[[ Dataset extract open ]]

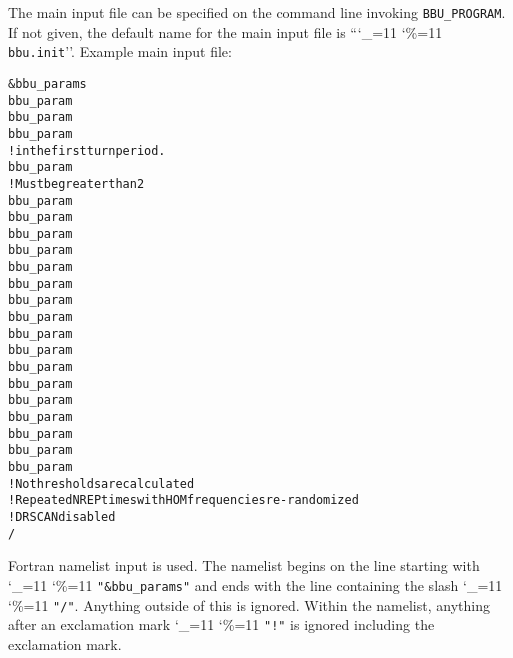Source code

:\documentclass[11pt]{article}
\newcommand{\bbup}{\texttt{BBU_PROGRAM}\xspace}
\newcommand\ttcmd{\begingroup\catcode`\_=11 \catcode`\%=11 \dottcmd}
\newcommand\dottcmd[1]{\texttt{#1}\endgroup}
\newcommand{\vn}{\ttcmd}
\newlength{\ExBeg}
\newlength{\ExEnd}
\newenvironment{example}
  {\vspace{\ExBeg} \begin{alltt}}
  {\end{alltt} \vspace{\ExEnd}}
\begin{document}
The main input file can be specified on the command line invoking {\bbup}.
If not given, the default name for the main input file is ``\vn{bbu.init}''.
Example main input file:
\begin{example}
&bbu_params
  bbu_param%
  bbu_param%
  bbu_param%
                                              ! in the first turn period.
  bbu_param%
                                              ! Must be greater than 2
  bbu_param%
  bbu_param%
  bbu_param%
  bbu_param%
  bbu_param%
  bbu_param%
  bbu_param%
  bbu_param%
  bbu_param%
  bbu_param%
  bbu_param%
  bbu_param%
  bbu_param%
  bbu_param%
  bbu_param%
  bbu_param%
  bbu_param%
                                              ! No thresholds are calculated
                                              ! Repeated NREP times with HOM frequencies re-randomized
                                              ! DRSCAN disabled
/
\end{example}
Fortran namelist input is used.
The namelist begins on the line starting with \vn{"\&bbu_params"}
and ends with the line containing the slash \vn{"/"}. Anything outside
of this is ignored. Within the namelist, anything after an exclamation
mark \vn{"!"} is ignored including the exclamation mark. 
\end{document}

[[ Dataset extract closed ]]

Instructions to follow: Retype the listing above exactly, pictures excluded.

Response to the exercise:
Source code

:\documentclass[11pt]{article}
\newcommand{\bbup}{\texttt{BBU_PROGRAM}\xspace}
\newcommand\ttcmd{\begingroup\catcode`\_=11 \catcode`\%=11 \dottcmd}
\newcommand\dottcmd[1]{\texttt{#1}\endgroup}
\newcommand{\vn}{\ttcmd}
\newlength{\ExBeg}
\newlength{\ExEnd}
\newenvironment{example}
  {\vspace{\ExBeg} \begin{alltt}}
  {\end{alltt} \vspace{\ExEnd}}
\begin{document}
The main input file can be specified on the command line invoking {\bbup}.
If not given, the default name for the main input file is ``\vn{bbu.init}''.
Example main input file:
\begin{example}
&bbu_params
  bbu_param%
  bbu_param%
  bbu_param%
                                              ! in the first turn period.
  bbu_param%
                                              ! Must be greater than 2
  bbu_param%
  bbu_param%
  bbu_param%
  bbu_param%
  bbu_param%
  bbu_param%
  bbu_param%
  bbu_param%
  bbu_param%
  bbu_param%
  bbu_param%
  bbu_param%
  bbu_param%
  bbu_param%
  bbu_param%
  bbu_param%
  bbu_param%
                                              ! No thresholds are calculated
                                              ! Repeated NREP times with HOM frequencies re-randomized
                                              ! DRSCAN disabled
/
\end{example}
Fortran namelist input is used.
The namelist begins on the line starting with \vn{"\&bbu_params"}
and ends with the line containing the slash \vn{"/"}. Anything outside
of this is ignored. Within the namelist, anything after an exclamation
mark \vn{"!"} is ignored including the exclamation mark. 
\end{document}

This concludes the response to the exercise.